What's more, this week State Senator Carl Kruger (D-Brooklyn) put a bill before the New York State Senate and Assembly, wherein it would actually be illegal to cross a street in New York City while using an electronic device.  Ostensibly, offenders would be fined $100 for said offenses.  It seems highly unlikely that such a law would ever be passed by both houses, as it would be nearly impossible to uphold, as there would be so many gray areas. For instance, how can they prove that you weren't doing what I've done for years, which is to wear headphones, even when they're not attached to a device, but merely as "subway psycho repellant"?  Does this include "boom-boxes" too, or only devices with earphones?  Does it include pagers? (do people even use pagers anymore?).  In any case, nice try, Senator...I'm sort of on your side, but you ain't going to win this one. 
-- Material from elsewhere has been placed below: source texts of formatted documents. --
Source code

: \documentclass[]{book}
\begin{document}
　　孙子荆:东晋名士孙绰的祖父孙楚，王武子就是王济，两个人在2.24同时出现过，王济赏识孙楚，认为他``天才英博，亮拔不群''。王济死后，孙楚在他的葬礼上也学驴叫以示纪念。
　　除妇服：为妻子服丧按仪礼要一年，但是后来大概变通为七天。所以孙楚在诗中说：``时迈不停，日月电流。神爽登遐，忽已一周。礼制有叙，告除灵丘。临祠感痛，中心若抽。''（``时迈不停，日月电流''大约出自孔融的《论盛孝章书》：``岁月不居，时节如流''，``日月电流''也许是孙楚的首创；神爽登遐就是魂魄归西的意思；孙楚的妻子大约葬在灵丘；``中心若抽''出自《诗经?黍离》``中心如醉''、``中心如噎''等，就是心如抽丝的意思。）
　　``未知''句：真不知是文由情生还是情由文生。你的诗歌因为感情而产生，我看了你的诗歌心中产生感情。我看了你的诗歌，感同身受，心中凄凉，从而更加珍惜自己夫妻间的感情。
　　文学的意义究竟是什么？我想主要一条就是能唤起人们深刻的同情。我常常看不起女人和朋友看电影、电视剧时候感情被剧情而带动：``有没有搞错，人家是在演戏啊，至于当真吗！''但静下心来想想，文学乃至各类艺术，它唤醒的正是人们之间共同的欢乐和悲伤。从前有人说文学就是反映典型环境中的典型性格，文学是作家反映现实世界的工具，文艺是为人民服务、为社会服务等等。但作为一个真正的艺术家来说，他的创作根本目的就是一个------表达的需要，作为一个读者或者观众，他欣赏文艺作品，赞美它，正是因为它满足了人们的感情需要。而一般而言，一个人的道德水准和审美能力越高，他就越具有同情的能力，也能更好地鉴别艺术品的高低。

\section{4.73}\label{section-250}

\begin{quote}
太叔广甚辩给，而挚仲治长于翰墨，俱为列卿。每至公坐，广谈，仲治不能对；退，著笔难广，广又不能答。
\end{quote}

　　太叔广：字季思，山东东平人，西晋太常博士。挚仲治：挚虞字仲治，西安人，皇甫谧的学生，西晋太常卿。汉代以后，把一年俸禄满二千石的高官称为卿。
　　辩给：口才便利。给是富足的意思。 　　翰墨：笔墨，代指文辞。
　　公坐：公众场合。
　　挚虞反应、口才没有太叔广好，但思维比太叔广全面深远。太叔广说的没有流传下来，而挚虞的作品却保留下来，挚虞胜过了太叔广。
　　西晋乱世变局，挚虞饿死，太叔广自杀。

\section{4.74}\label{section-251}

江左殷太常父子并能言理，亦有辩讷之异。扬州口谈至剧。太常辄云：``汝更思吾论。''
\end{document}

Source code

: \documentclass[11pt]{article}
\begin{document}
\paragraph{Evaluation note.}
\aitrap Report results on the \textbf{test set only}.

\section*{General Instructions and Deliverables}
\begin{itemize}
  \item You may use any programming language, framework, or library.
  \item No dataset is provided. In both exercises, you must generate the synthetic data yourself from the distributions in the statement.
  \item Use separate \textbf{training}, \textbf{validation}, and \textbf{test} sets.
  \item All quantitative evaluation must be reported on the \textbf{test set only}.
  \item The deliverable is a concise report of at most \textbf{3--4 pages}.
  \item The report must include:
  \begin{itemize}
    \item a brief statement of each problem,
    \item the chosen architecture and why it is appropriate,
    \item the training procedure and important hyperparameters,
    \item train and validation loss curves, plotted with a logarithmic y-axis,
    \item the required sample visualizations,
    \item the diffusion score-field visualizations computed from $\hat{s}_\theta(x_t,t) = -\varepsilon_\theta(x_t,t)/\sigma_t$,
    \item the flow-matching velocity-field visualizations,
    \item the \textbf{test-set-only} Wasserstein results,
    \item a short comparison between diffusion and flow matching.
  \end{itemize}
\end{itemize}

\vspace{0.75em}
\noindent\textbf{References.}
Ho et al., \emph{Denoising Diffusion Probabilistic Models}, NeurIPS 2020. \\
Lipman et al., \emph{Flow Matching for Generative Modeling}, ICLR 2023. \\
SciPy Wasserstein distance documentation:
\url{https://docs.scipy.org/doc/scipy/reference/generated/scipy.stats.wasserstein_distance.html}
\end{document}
Meanwhile, back at the mall (ironically, in READING, Pennsylvania!),

poor Mrs. Cathy Cruz Marrero got out of the fountain and sloshed her sopping Uggs straight to her lawyer's office.  "No one....NO ONE...offered to help me!" she whined on Good Morning America.  God helps those who help themselves, Cathy.  And you can kindly begin by looking out where the #%&!*%# you're walking, MORON!  (oh my...I'm sorry....I'm working on that techno-rage....really, I am...).